Access to Batanes will prove useful should a crisis emerge in the Taiwan Strait or even the Diaoyu/Senkaku Islands.

In 1991, Filipino legislators voted to evict the United States military from Subic Bay and Clark Air Base. In 1999, after provocative actions by China, the Philippines allowed temporary passage and visitation to US ships and other military assets.

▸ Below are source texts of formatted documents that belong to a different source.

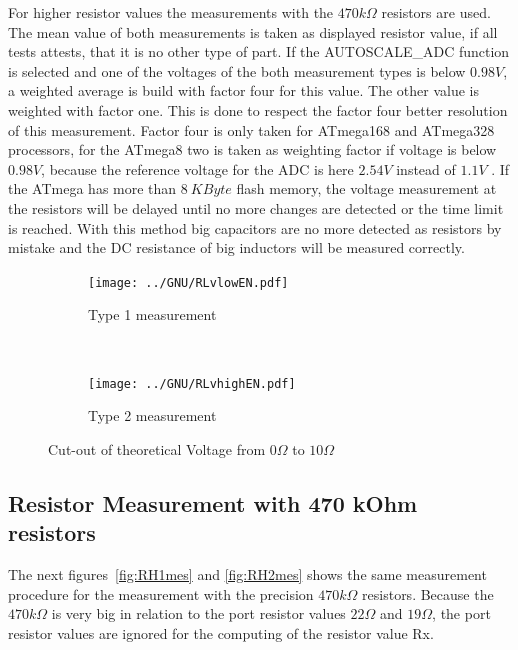 For higher resistor values the measurements with the \(470k\Omega\) resistors are used. The mean value of both
measurements is taken as displayed resistor value, if all tests attests, that it is no other type of part.
If the AUTOSCALE\_ADC function is selected and one of the voltages of the both measurement types is below \(0.98V\),
a weighted average is build with factor four for this value. The other value is weighted with factor one.
This is done to respect the factor four better resolution of this measurement. Factor four is only taken for 
ATmega168 and ATmega328 processors, for the ATmega8 two is taken as weighting factor if voltage is below \(0.98V\),
because the reference voltage for the ADC is here \(2.54V\) instead of \(1.1V\) .
If the ATmega has more than \(8~KByte\) flash memory, the voltage measurement at the resistors will be delayed until
no more changes are detected or the time limit is reached.
With this method big capacitors are no more detected as resistors by mistake and
the DC resistance of big inductors will be measured correctly.


\begin{figure}[H]
  \begin{subfigure}[b]{.5\textwidth}
    \centering
    \texttt{[image: ../GNU/RLvlowEN.pdf]}
    \caption{Type 1 measurement}
    \label{fig:RLvlow}
  \end{subfigure}
  ~
  \begin{subfigure}[b]{.5\textwidth}
    \centering
    \texttt{[image: ../GNU/RLvhighEN.pdf]}
    \caption{Type 2 measurement}
    \label{fig:RLvhigh}
  \end{subfigure}
  \caption{Cut-out of theoretical Voltage from \(0\Omega\) to \(10\Omega\)}
\end{figure}


\subsection{Resistor Measurement with 470 kOhm resistors}
The next figures~\ref{fig:RH1mes} and \ref{fig:RH2mes} shows the same measurement procedure for the
measurement with the precision \(470k\Omega\) resistors. Because the \(470k\Omega\) is very big in relation
to the port resistor values \(22\Omega\) and \(19\Omega\), the port resistor values are ignored for the computing
of the resistor value Rx.

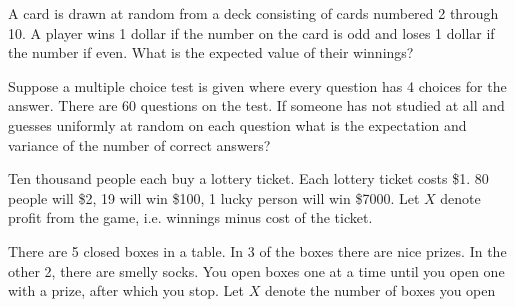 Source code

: \documentclass[addpoints,12pt]{exam}
\begin{document}
\begin{questions}
\question[2] A card is drawn at random from a deck consisting of cards numbered 2
through 10. A player wins 1 dollar if the number on the card is odd and
loses 1 dollar if the number if even. What is the expected value of their winnings?

\vspace{1.5in}

\question[3] Suppose a multiple choice test is given where every question has 4 choices for the answer. There are 60 questions on the test. 
If someone has not studied at all and guesses uniformly at random on each question what is the expectation and variance of the number of correct answers?

\vspace{1.5in}

\question[4] Ten thousand people each buy a lottery ticket. Each lottery ticket costs \$1. 80 people will \$2, 19 will win \$100, 1 lucky person will win \$7000.
Let $X$ denote profit from the game, i.e. winnings minus cost of the ticket.

\noaddpoints
{}
\addpoints


\question[6] There are 5 closed boxes in a table. In 3 of the boxes there are nice prizes. In the other 2, there are smelly socks.
You open boxes one at a time until you open one with a prize, after which you stop. Let $X$ denote the number of boxes you open

\noaddpoints
\begin{parts}

\end{parts}
\end{questions}
\end{document}
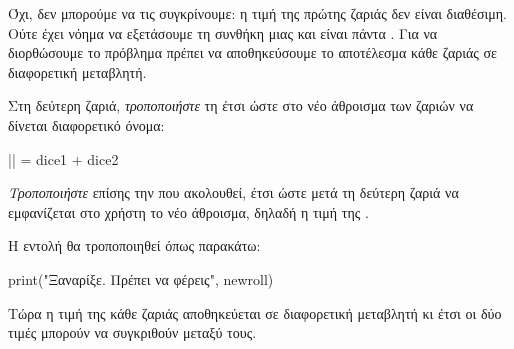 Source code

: \documentclass[a4paper,11pt,oneside]{book}
\begin{document}
\begin{step}
\begin{answer}[]
Όχι,%
δεν μπορούμε να τις συγκρίνουμε: η τιμή της πρώτης ζαριάς δεν είναι διαθέσιμη. Ούτε έχει νόημα να εξετάσουμε τη συνθήκη  μιας και είναι πάντα . Για να διορθώσουμε το πρόβλημα πρέπει να αποθηκεύσουμε το αποτέλεσμα κάθε ζαριάς σε διαφορετική μεταβλητή.
\end{answer}

Στη δεύτερη ζαριά, \emph{τροποποιήστε} τη  έτσι ώστε στο νέο άθροισμα των ζαριών να δίνεται διαφορετικό όνομα:

\begin{pyplain}
|| = dice1 + dice2
\end{pyplain}

\emph{Τροποποιήστε} επίσης την  που ακολουθεί, έτσι ώστε μετά τη δεύτερη ζαριά να εμφανίζεται στο χρήστη το νέο άθροισμα, δηλαδή η τιμή της .

\begin{answer}
Η εντολή  θα τροποποιηθεί όπως παρακάτω:

\begin{pynew}
print("Ξαναρίξε. Πρέπει να φέρεις", newroll)
\end{pynew}
\end{answer}

Τώρα η τιμή της κάθε ζαριάς αποθηκεύεται σε διαφορετική μεταβλητή κι έτσι οι δύο τιμές μπορούν να συγκριθούν μεταξύ τους.
\end{step}
\end{document}
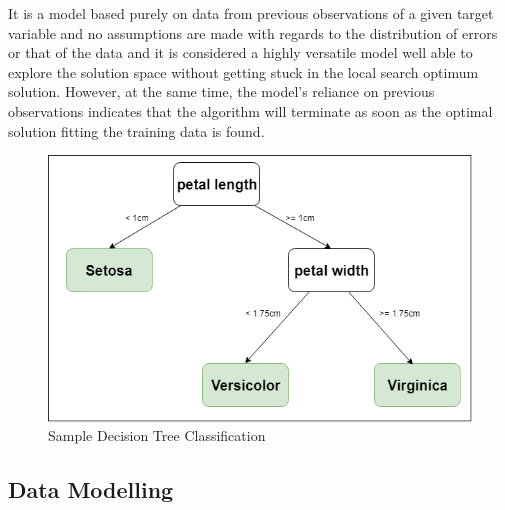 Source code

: It is a model based purely on data from previous observations of a given target variable and no assumptions are made with regards to the distribution of errors or that of the data and it is considered a highly versatile model\cite{ensembleMethodsInMachineLearningDietterich} well able to explore the solution space without getting stuck in the local search optimum solution\cite{ensembleMethodsInMachineLearningDietterich}. However, at the same time, the model's reliance on previous observations indicates that the algorithm will terminate as soon as the optimal solution fitting the training data is found.

\begin{figure}[!h]
    \centering
    \includegraphics[scale=0.6]{Figures/decision_tree_sample.png}
    \caption{Sample Decision Tree Classification}
    \label{fig:decision-tree-sample}
\end{figure}



\subsection{Data Modelling}

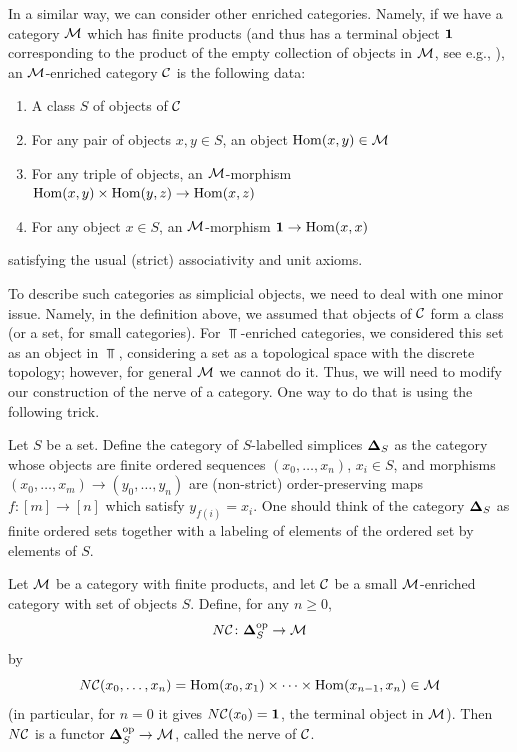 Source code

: In a similar way, we can consider other enriched categories. Namely, if we have
a category $\calM$ which has finite products (and thus has a terminal object
$\one$ corresponding to the product of the empty collection of objects in $\calM$, see
e.g., \cite[Section III.5]{mac-lane}), an $\calM$-enriched category
$\calC$ is the following data:

\begin{enumerate}
\item A class $S$ of objects of $\calC$
\item For any pair of objects $x,y\in S$, an object
  $\Hom(x,y)\in \calM$
\item For any triple of objects, an $\calM$-morphism
      $\Hom(x,y)\times \Hom(y,z)\to \Hom(x,z)$
\item For any object $x\in S$, an $\calM$-morphism $\one \to \Hom(x,x)$
\end{enumerate}
satisfying the usual (strict) associativity and unit axioms.


To describe such categories as simplicial objects, we need to deal with one
minor issue. Namely, in the definition above, we assumed that objects of $\calC$
form a class (or a set, for small categories). For $\Top$-enriched categories,
we considered this set as an object in $\Top$, considering a set as a
topological space with the discrete topology; however, for general $\calM$ we
cannot do it. Thus, we will need to modify our construction of the nerve of a
category. One way to do that is using the following trick.

Let $S$ be a set. Define the category of $S$-labelled simplices $\Ddelta_S$ as
the category whose objects are finite ordered sequences $(x_0, \dots, x_n)$,
$x_i \in S$, and morphisms $(x_0, \dots, x_m)\to (y_0, \dots, y_n)$ are
(non-strict) order-preserving maps $f\colon [m]\to [n]$ which satisfy
$y_{f(i)}=x_i$. One should think of the category $\Ddelta_S$ as finite ordered
sets together with a labeling of elements of the ordered set by elements of $S$.


\begin{definition}\label{d:nerve-enriched}
  Let $\calM$ be a category with finite products, and let $\calC$ be a small
  $\calM$-enriched category with set of objects $S$. Define, for any $n\ge 0$,
  $$
    N\calC\colon \Ddelta_S^\op\to \calM
  $$
  by
  $$
    N\calC(x_0, \dots, x_n)
    =\Hom(x_0, x_1)\times \dots\times \Hom(x_{n-1}, x_n)\in \calM
  $$
  (in particular, for $n=0$ it gives
  $N\calC (x_0)=\one$, the terminal object in $\calM$).
  Then $N\calC$ is a functor $\Ddelta_S^\op\to \calM$, called the nerve of
  $\calC$.
\end{definition}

In the past decade, US forces had been assisting the Philippine military in counter-terrorism preparation as the country has struggled with separatist Muslim militants.

Rhetoric

Meanwhile, a major Chinese newspaper hit out at Obama on Tuesday after the US president said Washington was not seeking to counter Beijing’s influence in Asia-Pacific.

The state-run China Daily wrote in an editorial that Obama’s week-long visit to Asia, which ended on Tuesday, made it “increasingly obvious that Washington is taking Beijing as an opponent.”

China’s claims to various islands, reefs and atolls in the South China Sea and East China Sea have been a constant theme of Obama’s tour of Japan, South Korea, Malaysia and the Philippines.

The trip has seen a US-Japan joint statement and a new US-Philippines defense agreement, and the paper wrote that while “from Tokyo to Manila, Obama has tried to pick his words so as not to antagonize Beijing,” his journey was “essentially about Washington’s and its allies’ unease about a rising China.”

At a joint news conference with Philippine President Benigno Aquino 3rd on Monday, Obama said while Washington did not take a position on the sovereignty of disputed territories, such issues must be addressed peacefully, not with “intimidation or coercion.”

He also said Washington has “a constructive relationship with China” and has no desire to contain or counter Beijing.

But the China Daily blasted those words as “hollow” rhetoric, warning that Obama’s “sweet promises of a new type of major-country relationship should not blind us to the grim political reality.”

“Ganging up with its troublemaking allies, the US is presenting itself as a security threat to China,” the paper wrote.

Shortly before Obama’s arrival in the Philippines on Monday, Washington and Manila signed a new defense pact that will insert US forces close to the volatile South China Sea.

Days earlier, the US and Japan issued a joint statement explicitly stating that islands at the center of a dispute with China are covered by the security alliance that obliges Washington to come to Tokyo’s aid if attacked.

Beijing responded with fury to both moves, and the China Daily maintained on Tuesday that the “foremost threat” was not China’s maritime disputes with Japan and the Philippines but rather “the threatening image of China” that the US and its allies were projecting.